WORK REQUIRED:
Below is a listing. Quote from it, exactly, the lines from the one containing "ссылка на [гугл" down to the one containing "Было произведено сравнение", both ends included, and nothing else.

DATA PROVIDED:

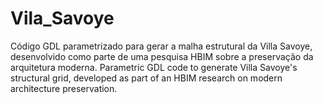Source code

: # Vila_Savoye
Código GDL parametrizado para gerar a malha estrutural da Villa Savoye, desenvolvido como parte de uma pesquisa HBIM sobre a preservação da arquitetura moderna.  Parametric GDL code to generate Villa Savoye's structural grid, developed as part of an HBIM research on modern architecture preservation.
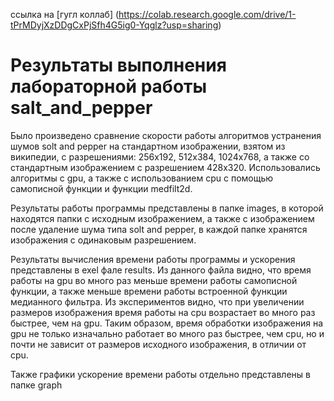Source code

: ссылка на [гугл коллаб] (https://colab.research.google.com/drive/1-tPrMDyjXzDDgCxPjSfh4G5ig0-Yqglz?usp=sharing)

<h1>Результаты выполнения лабораторной работы salt_and_pepper</h1>

Было произведено сравнение скорости работы алгоритмов устранения шумов solt and pepper на стандартном изображении, взятом из википедии, с разрешениями: 256x192, 512x384, 1024x768, а также со стандартным изображением с разрешением 428x320. Использовались алгоритмы с gpu, а также с использованием cpu с помощью самописной функции и функции medfilt2d.  

Результаты работы программы представлены в папке images, в которой находятся папки с исходным изображением, а также с изображением после удаление шума типа solt and pepper, в каждой папке хранятся изображения с одинаковым разрешением.

Результаты вычисления времени работы программы и ускорения представлены в exel фале results. Из данного файла видно, что время работы на gpu во много раз меньше времени работы самописной функции, а также меньше времени работы встроенной функции медианного фильтра. Из экспериментов видно, что при увеличении размеров изображения время работы на cpu возрастает во много раз быстрее, чем на gpu. Таким образом, время обработки изображения на gpu не только изначально работает во много раз быстрее, чем cpu, но и почти не зависит от размеров исходного изображения, в отличии от cpu.  

Также графики ускорение времени работы отдельно представлены в папке graph

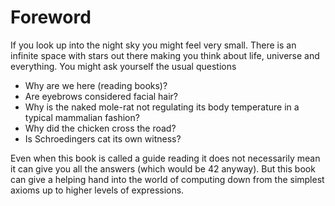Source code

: # Foreword

If you look up into the night sky you might feel very small. There is an infinite space with stars out there making you think about life, universe and everything. You might ask yourself the usual questions

* Why are we here \(reading books\)?  
* Are eyebrows considered facial hair?  
* Why is the naked mole-rat not regulating its body temperature in a typical mammalian fashion?  
* Why did the chicken cross the road?  
* Is Schroedingers cat its own witness?  

Even when this book is called a guide reading it does not necessarily mean it can give you all the answers \(which would be 42 anyway\). But this book can give a helping hand into the world of computing down from the simplest axioms up to higher levels of expressions.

SOLUTION FOR THIS EXERCISE:
: ссылка на [гугл коллаб] (https://colab.research.google.com/drive/1-tPrMDyjXzDDgCxPjSfh4G5ig0-Yqglz?usp=sharing)

<h1>Результаты выполнения лабораторной работы salt_and_pepper</h1>

Было произведено сравнение скорости работы алгоритмов устранения шумов solt and pepper на стандартном изображении, взятом из википедии, с разрешениями: 256x192, 512x384, 1024x768, а также со стандартным изображением с разрешением 428x320. Использовались алгоритмы с gpu, а также с использованием cpu с помощью самописной функции и функции medfilt2d.  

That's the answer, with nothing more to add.